Displaying items by tag: tariffs
One of the trade war’s big victims could be Apple. While much of the trade war panic has been focused on other products, Apple could be the biggest victim to suffer. The the reason why may have more to do with sentiment than with tariffs. While there is much talk of Chinese “national champions”, Apple is undoubtedly an American national champion in China, and with sentiment souring against the US in the face of the trade war, it is likely that Chinese consumers will move towards purchasing domestic smart phones. Apple will be forced to raise prices because of tariffs, which would accelerate the trade. China accounts for about 18% of Apple’s revenue and a higher percentage of its profits.
FINSUM: There could be a big hit to Apple’s top and bottom lines here. China could also take measures to specifically wound Apple the way Washington has done to Huawei. Anything seems to be fair game right now.
The trade war has far reaching consequences. One way to think about it, as bleak as it sounds, is that there is no winner whatsoever. However, there are sectors, ETFs, and stocks that will likely lose more than others. The technology, materials, and industrial sectors stand to lose the most in a prolonged trade war as they have the largest proportion of manufacturing in China and the highest proportion of Chinese customers. Boeing and Ingersoll-Rand, for instance, are both very exposed to China. However, the greatest pain is likely to be felt by technology companies in the iShares PHLX Semiconductor ETF like Qualcomm, Micron Technology, Broadcom, and Texas Instruments.
FINSUM: Basically anyone making or selling a large amount of products in China is in trouble. We also wonder about how increased tariffs would flow through to retailers who source a high percentage of their products in China (e.g. Walmart, Target etc.).
President Trump has taken a flurry of brisk actions as part of the ongoing trade spat between China and the US. After hiking tariffs and considering more, Trump now officially took the step of effectively outlawing US business with Huawei. He issued an executive order that gives the Commerce secretary power to review any transactions that could pose a risk to national security. The US Department of Commerce also put Huawei on its “Entity List”, which means US companies will need to apply for a license before doing business with it.
FINSUM: To be completely honest we are quite worried about the implications of this trade war and how it could play out on many fronts. The trade war almost feels like a microcosm of the larger political and cultural leadership struggle between the US and China and that worries us.

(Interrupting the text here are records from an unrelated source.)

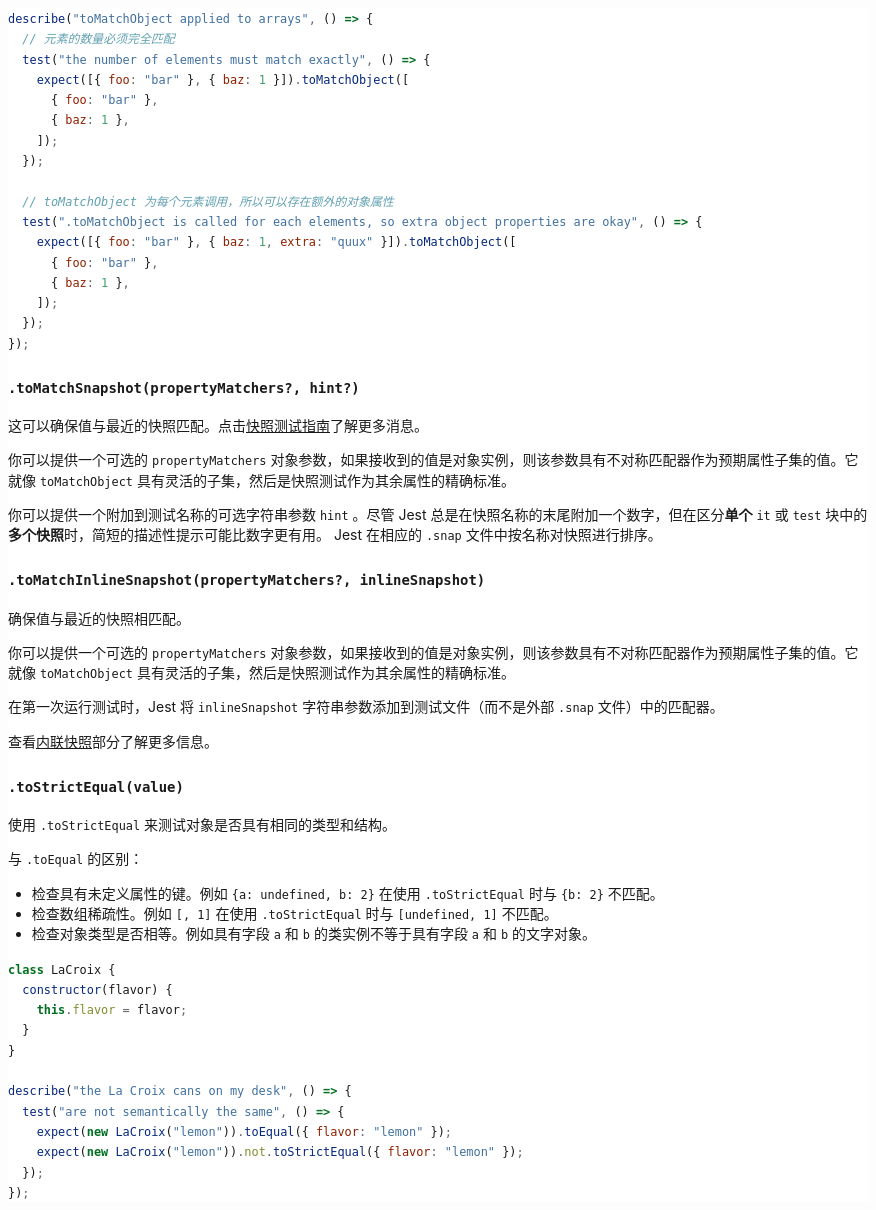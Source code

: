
 ```javascript
describe("toMatchObject applied to arrays", () => {
  // 元素的数量必须完全匹配
  test("the number of elements must match exactly", () => {
    expect([{ foo: "bar" }, { baz: 1 }]).toMatchObject([
      { foo: "bar" },
      { baz: 1 },
    ]);
  });

  // toMatchObject 为每个元素调用，所以可以存在额外的对象属性
  test(".toMatchObject is called for each elements, so extra object properties are okay", () => {
    expect([{ foo: "bar" }, { baz: 1, extra: "quux" }]).toMatchObject([
      { foo: "bar" },
      { baz: 1 },
    ]);
  });
});
```

### `.toMatchSnapshot(propertyMatchers?, hint?)`

这可以确保值与最近的快照匹配。点击[快照测试指南](https://www.jestjs.cn/docs/snapshot-testing)了解更多消息。

你可以提供一个可选的 `propertyMatchers` 对象参数，如果接收到的值是对象实例，则该参数具有不对称匹配器作为预期属性子集的值。它就像 `toMatchObject` 具有灵活的子集，然后是快照测试作为其余属性的精确标准。

你可以提供一个附加到测试名称的可选字符串参数 `hint` 。尽管 Jest 总是在快照名称的末尾附加一个数字，但在区分**单个** `it` 或 `test` 块中的**多个快照**时，简短的描述性提示可能比数字更有用。 Jest 在相应的 `.snap` 文件中按名称对快照进行排序。

### `.toMatchInlineSnapshot(propertyMatchers?, inlineSnapshot)`

确保值与最近的快照相匹配。

你可以提供一个可选的 `propertyMatchers` 对象参数，如果接收到的值是对象实例，则该参数具有不对称匹配器作为预期属性子集的值。它就像 `toMatchObject` 具有灵活的子集，然后是快照测试作为其余属性的精确标准。

在第一次运行测试时，Jest 将 `inlineSnapshot` 字符串参数添加到测试文件（而不是外部 `.snap` 文件）中的匹配器。

查看[内联快照](https://www.jestjs.cn/docs/snapshot-testing#inline-snapshots)部分了解更多信息。

### `.toStrictEqual(value)`

使用 `.toStrictEqual` 来测试对象是否具有相同的类型和结构。

与 `.toEqual` 的区别：

- 检查具有未定义属性的键。例如 `{a: undefined, b: 2}` 在使用 `.toStrictEqual` 时与 `{b: 2}` 不匹配。
- 检查数组稀疏性。例如 `[, 1]` 在使用 `.toStrictEqual` 时与 `[undefined, 1]` 不匹配。
- 检查对象类型是否相等。例如具有字段 `a` 和 `b` 的类实例不等于具有字段 `a` 和 `b` 的文字对象。

```javascript
class LaCroix {
  constructor(flavor) {
    this.flavor = flavor;
  }
}

describe("the La Croix cans on my desk", () => {
  test("are not semantically the same", () => {
    expect(new LaCroix("lemon")).toEqual({ flavor: "lemon" });
    expect(new LaCroix("lemon")).not.toStrictEqual({ flavor: "lemon" });
  });
});
```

The 2020 presidential election is still about a year and half away, yet a large number of investors have already made changes to their portfolios based on potential outcomes. Some 40% of investors say they have adjusted their portfolios because of the upcoming election, according to a recent survey. The reality is that investors are worried about a Democratic sweep of the presidency, House, and Senate, which could mean a serious rollback of Trump-era policies, including tax cuts. “If Biden continues to poll this well into the beginning of next year ahead of the primaries, he is gonna start to have some negative effect on the market”, says Tony Roth of Wilmington Trust.

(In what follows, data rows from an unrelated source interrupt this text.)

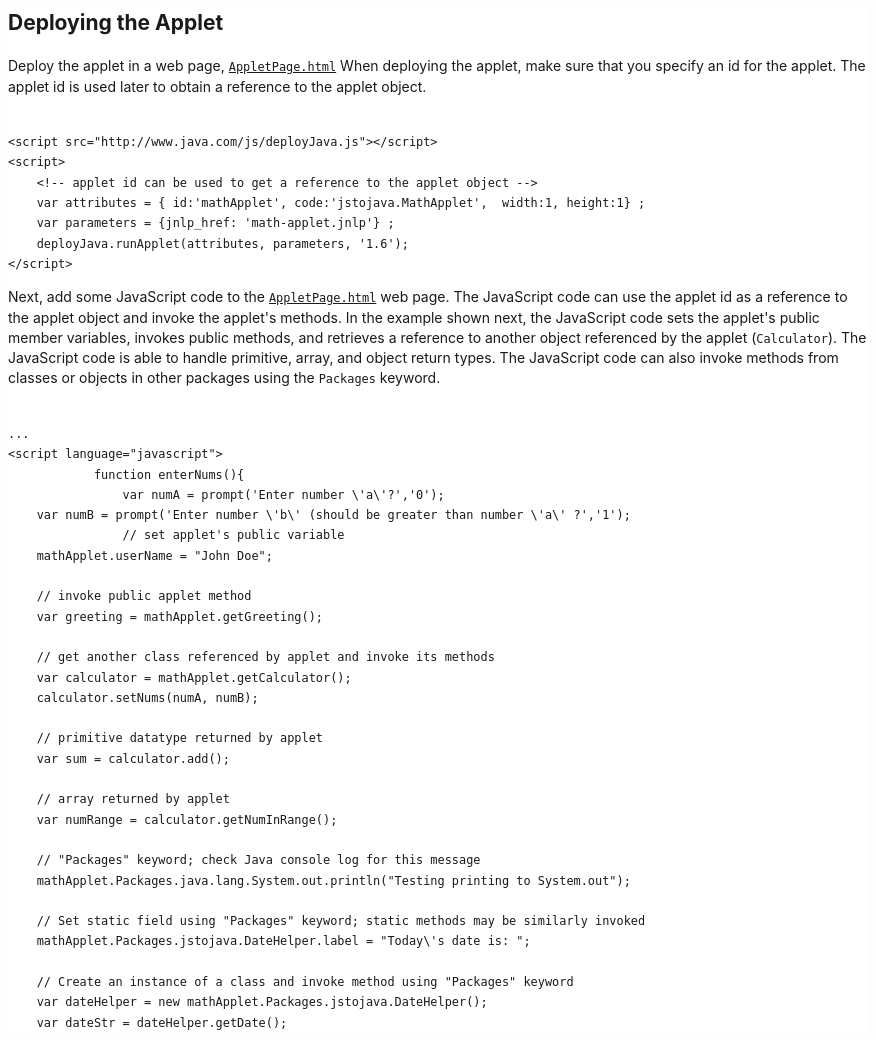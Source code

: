 ## Deploying the Applet

Deploy the applet in a web page,
[`AppletPage.html`](examples/dist/applet_InvokingAppletMethodsFromJavaScript/AppletPage.html) When deploying the applet, make sure that you specify an id for the applet.
The applet id is used later to obtain a reference to the applet object.

```

<script src="http://www.java.com/js/deployJava.js"></script>
<script>
    <!-- applet id can be used to get a reference to the applet object -->
    var attributes = { id:'mathApplet', code:'jstojava.MathApplet',  width:1, height:1} ;
    var parameters = {jnlp_href: 'math-applet.jnlp'} ;
    deployJava.runApplet(attributes, parameters, '1.6');
</script>

```

Next, add some JavaScript code to the
[`AppletPage.html`](examples/dist/applet_InvokingAppletMethodsFromJavaScript/AppletPage.html) web page. The JavaScript code can use the applet id as a
reference to the applet object and invoke the applet's methods.
In the example shown next, the JavaScript
code sets the applet's public member variables, invokes public methods, and
retrieves a reference
to another object referenced by the applet (`Calculator`).
The JavaScript code is
able to handle primitive, array, and object return types. The JavaScript code can
also invoke methods from classes or objects in other packages using the
`Packages` keyword.

```

...
<script language="javascript">
    		function enterNums(){
    			var numA = prompt('Enter number \'a\'?','0');
    var numB = prompt('Enter number \'b\' (should be greater than number \'a\' ?','1');
    			// set applet's public variable
    mathApplet.userName = "John Doe";

    // invoke public applet method
    var greeting = mathApplet.getGreeting();

    // get another class referenced by applet and invoke its methods
    var calculator = mathApplet.getCalculator();
    calculator.setNums(numA, numB);

    // primitive datatype returned by applet
    var sum = calculator.add();

    // array returned by applet
    var numRange = calculator.getNumInRange();

    // "Packages" keyword; check Java console log for this message
    mathApplet.Packages.java.lang.System.out.println("Testing printing to System.out");

    // Set static field using "Packages" keyword; static methods may be similarly invoked
    mathApplet.Packages.jstojava.DateHelper.label = "Today\'s date is: ";

    // Create an instance of a class and invoke method using "Packages" keyword
    var dateHelper = new mathApplet.Packages.jstojava.DateHelper();
    var dateStr = dateHelper.getDate();

```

FINSUM: We can’t help but agree with that last assessment. That said, we think negative effects will be slow and steady, not sharp moves.
Yesterday was an ugly reminder of the fourth quarter. The Nasdaq fell 3.4%, its worst decline since December 4th. The S&P 500 wasn’t much better. The big falls came on the announcement that Trump was considering raising tariffs on a further $300 bn of Chinese imports following the failure of negotiations last week. Investors are anxious that the trade war may continue to escalate and impact the global economy. One economist summarized the situation this way, saying “The confrontation has now escalated to a battle of testosterone between two leaders who believe they have much to prove to their constituents. But the longer this exhibition of chest-beating lasts, the greater the odds of a US, if not global, recession”.
FINSUM: Though recently we have been more placid, a couple of months ago we were worried that a deal might be hard to complete because of how much China has on the line politically. The country’s unelected leaders need to keep their people happy, which means the stakes are incredibly high for them.